Raina and I have been doing some traveling. Earlier this week our ship docked in St. Kitts. We could have stayed onboard and enjoyed the quiet of the port day once most other passengers had gone ashore. We could have found a beach, soaked up the sun, and eased ourselves out of a Northeast winter that has already gone on too long for my taste.

But Raina had a different idea.
And, as is so often the case, it was a good one.

We took a small ferry to the island of Nevis. No map. Just a plan and a willingness to wander. We got lost more than once. Eventually, thanks to the kindness of local students, we arrived at a small Jewish cemetery in Charlestown dating back to the late seventeenth century.

It is a quiet place. Fewer than two dozen visible gravestones remain, some inscribed in Hebrew, English, and Portuguese. They are reminders of a Sephardic Jewish community that once thrived there. Scholars believe many more Jews are buried there in unmarked graves. The synagogue they built is long gone. The community dispersed centuries ago. All that remains is the cemetery.

Names carved in stone. Lives lived far from where their ancestors began.
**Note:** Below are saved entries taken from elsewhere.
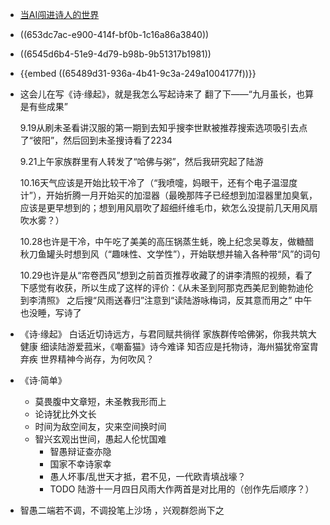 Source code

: - [当AI闯进诗人的世界](https://mp.weixin.qq.com/s/RziFi9eLvREp0k7-mFMjkA)
- ((653dc7ac-e900-414f-bf0b-1c16a86a3840))
- ((6545d6b4-51e9-4d79-b98b-9b51317b1981))
- {{embed ((65489d31-936a-4b41-9c3a-249a1004177f))}}
- 这会儿在写《诗·缘起》，就是我怎么写起诗来了
  翻了下——“九月虽长，也算是有些成果”
  
  9.19从刷未圣看讲汉服的第一期到去知乎搜李世默被推荐搜索选项吸引去点了“彼阳”，然后回到未圣搜诗看了2234
  
  9.21上午家族群里有人转发了“哈佛与粥”，然后我研究起了陆游
  
  10.16天气应该是开始比较干冷了（“我喷嚏，妈眼干，还有个电子温湿度计”），开始折腾一月开始买的加湿器（最晚那阵子已经想到加湿器里加臭氧，应该是更早想到的；想到用风扇吹了超细纤维毛巾，欸怎么没提前几天用风扇吹水雾？）
  
  10.28也许是干冷，中午吃了美美的高压锅蒸生蚝，晚上纪念吴尊友，做糖醋秋刀鱼罐头时想到风（“趣味性、文学性”），开始联想并输入各种带“风”的词句
  
  10.29也许是从“帘卷西风”想到之前首页推荐收藏了的讲李清照的视频，看了下感觉有收获，所以生成了这样的评价：《从未圣到阿那克西美尼到鲍勃迪伦到李清照》
  之后搜“风雨送春归”注意到“读陆游咏梅词，反其意而用之”
  中午也没睡，写诗了
- 《诗·缘起》
  白话近切诗远方，与君同赋共徜徉
  家族群传哈佛粥，你我共筑大健康
  细读陆游爱菰米，《嘲畜猫》诗今难译
  知否应是托物诗，海州猫犹帝室胄
  弃疾
  世界精神今尚存，为何吹风？
- 《诗·简单》
	- 莫畏腹中文章短，未圣教我形而上
	- 论诗犹比外文长
	- 时间为敌空间友，灾来空间换时间
	- 智兴玄观出世间，愚起人伦忧国难
		- 智愚辩证查亦隐
		- 国家不幸诗家幸
		- 愚人坏事/乱世天才抵，君不见，一代欧青填战壕？
		- TODO 陆游十一月四日风雨大作两首是对比用的（创作先后顺序？）
- 智愚二端若不调，不调投笔上沙场
  ，兴观群怨尚下之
A Jewish story carried across oceans.

Later, as a local resident finished giving us directions to the birthplace of Alexander Hamilton, he added simply, “Don’t miss our Jewish cemetery.”

Our Jewish cemetery.

For him, and for the people of Nevis, there is something meaningful about caring for the memory of a Jewish community that no longer lives there. Honoring that past says something about who they are today. And it was reflected in the kindness of each person we asked to help us with directions.

And yet, for us, Jewish memory cannot stop at remembrance alone.

Judaism has never been about memory without responsibility. We are commanded not only to remember, but to guard and to build.

A cemetery honors what was.
Living Jewish life creates what will be.

If all we do is preserve memory, we become caretakers of history.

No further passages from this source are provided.